Work to complete - In the entries below, every line that contains "split" must be located and copied.

_____

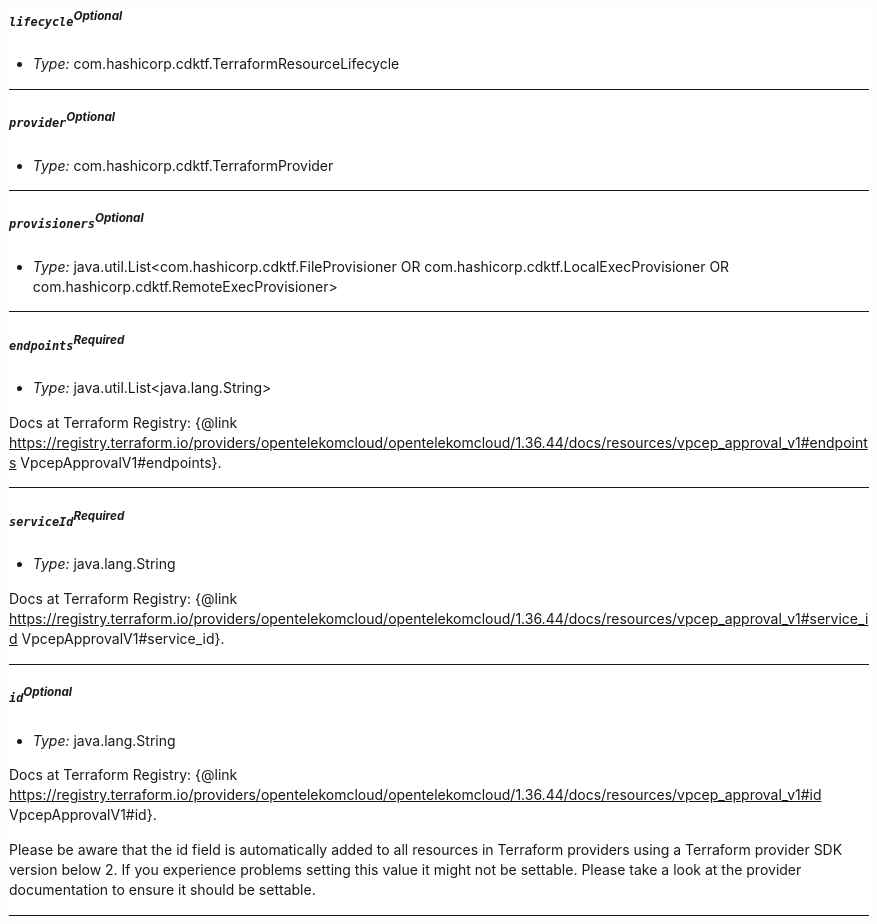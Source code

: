 ##### `lifecycle`<sup>Optional</sup> <a name="lifecycle" id="@cdktf/provider-opentelekomcloud.vpcepApprovalV1.VpcepApprovalV1.Initializer.parameter.lifecycle"></a>

- *Type:* com.hashicorp.cdktf.TerraformResourceLifecycle

---

##### `provider`<sup>Optional</sup> <a name="provider" id="@cdktf/provider-opentelekomcloud.vpcepApprovalV1.VpcepApprovalV1.Initializer.parameter.provider"></a>

- *Type:* com.hashicorp.cdktf.TerraformProvider

---

##### `provisioners`<sup>Optional</sup> <a name="provisioners" id="@cdktf/provider-opentelekomcloud.vpcepApprovalV1.VpcepApprovalV1.Initializer.parameter.provisioners"></a>

- *Type:* java.util.List<com.hashicorp.cdktf.FileProvisioner OR com.hashicorp.cdktf.LocalExecProvisioner OR com.hashicorp.cdktf.RemoteExecProvisioner>

---

##### `endpoints`<sup>Required</sup> <a name="endpoints" id="@cdktf/provider-opentelekomcloud.vpcepApprovalV1.VpcepApprovalV1.Initializer.parameter.endpoints"></a>

- *Type:* java.util.List<java.lang.String>

Docs at Terraform Registry: {@link https://registry.terraform.io/providers/opentelekomcloud/opentelekomcloud/1.36.44/docs/resources/vpcep_approval_v1#endpoints VpcepApprovalV1#endpoints}.

---

##### `serviceId`<sup>Required</sup> <a name="serviceId" id="@cdktf/provider-opentelekomcloud.vpcepApprovalV1.VpcepApprovalV1.Initializer.parameter.serviceId"></a>

- *Type:* java.lang.String

Docs at Terraform Registry: {@link https://registry.terraform.io/providers/opentelekomcloud/opentelekomcloud/1.36.44/docs/resources/vpcep_approval_v1#service_id VpcepApprovalV1#service_id}.

---

##### `id`<sup>Optional</sup> <a name="id" id="@cdktf/provider-opentelekomcloud.vpcepApprovalV1.VpcepApprovalV1.Initializer.parameter.id"></a>

- *Type:* java.lang.String

Docs at Terraform Registry: {@link https://registry.terraform.io/providers/opentelekomcloud/opentelekomcloud/1.36.44/docs/resources/vpcep_approval_v1#id VpcepApprovalV1#id}.

Please be aware that the id field is automatically added to all resources in Terraform providers using a Terraform provider SDK version below 2.
If you experience problems setting this value it might not be settable. Please take a look at the provider documentation to ensure it should be settable.

---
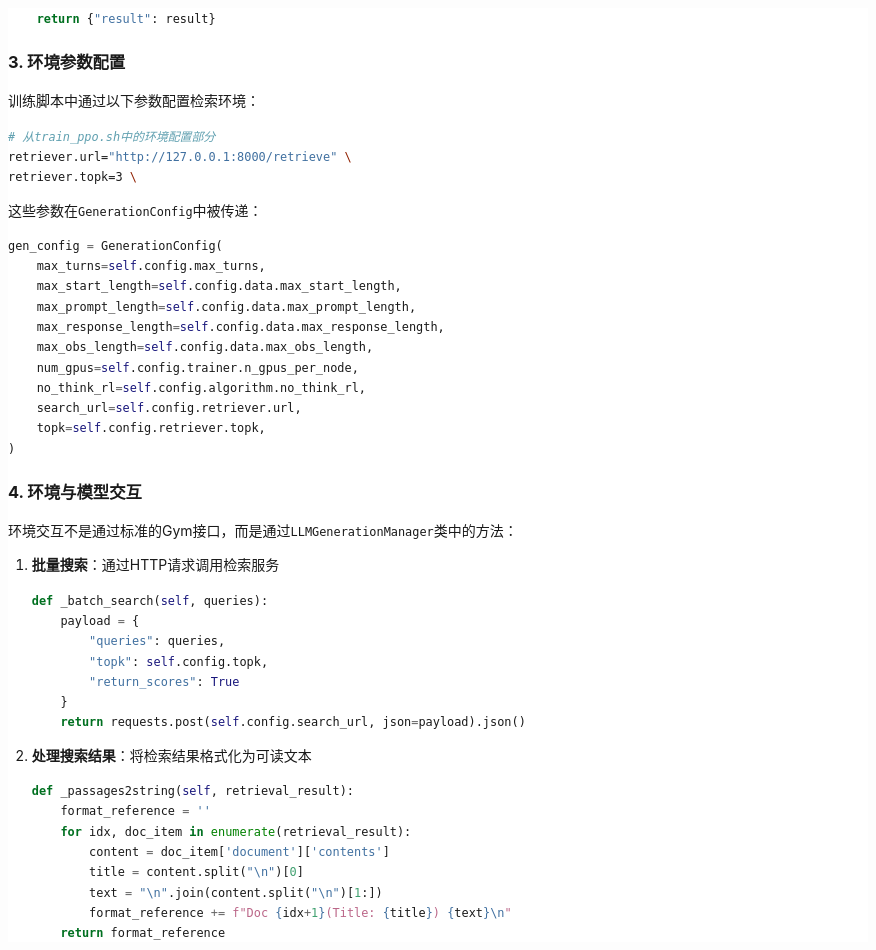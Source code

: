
 ```python
    return {"result": result}
```

### 3. 环境参数配置

训练脚本中通过以下参数配置检索环境：

```bash
# 从train_ppo.sh中的环境配置部分
retriever.url="http://127.0.0.1:8000/retrieve" \
retriever.topk=3 \
```

这些参数在`GenerationConfig`中被传递：

```python
gen_config = GenerationConfig(
    max_turns=self.config.max_turns,
    max_start_length=self.config.data.max_start_length,
    max_prompt_length=self.config.data.max_prompt_length,
    max_response_length=self.config.data.max_response_length,
    max_obs_length=self.config.data.max_obs_length,
    num_gpus=self.config.trainer.n_gpus_per_node,
    no_think_rl=self.config.algorithm.no_think_rl,
    search_url=self.config.retriever.url,
    topk=self.config.retriever.topk,
)
```

### 4. 环境与模型交互

环境交互不是通过标准的Gym接口，而是通过`LLMGenerationManager`类中的方法：

1. **批量搜索**：通过HTTP请求调用检索服务
   ```python
   def _batch_search(self, queries):
       payload = {
           "queries": queries,
           "topk": self.config.topk,
           "return_scores": True
       }
       return requests.post(self.config.search_url, json=payload).json()
   ```

2. **处理搜索结果**：将检索结果格式化为可读文本
   ```python
   def _passages2string(self, retrieval_result):
       format_reference = ''
       for idx, doc_item in enumerate(retrieval_result):
           content = doc_item['document']['contents']
           title = content.split("\n")[0]
           text = "\n".join(content.split("\n")[1:])
           format_reference += f"Doc {idx+1}(Title: {title}) {text}\n"
       return format_reference
   ```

_____

Solution for this exercise -
           title = content.split("\n")[0]
           text = "\n".join(content.split("\n")[1:])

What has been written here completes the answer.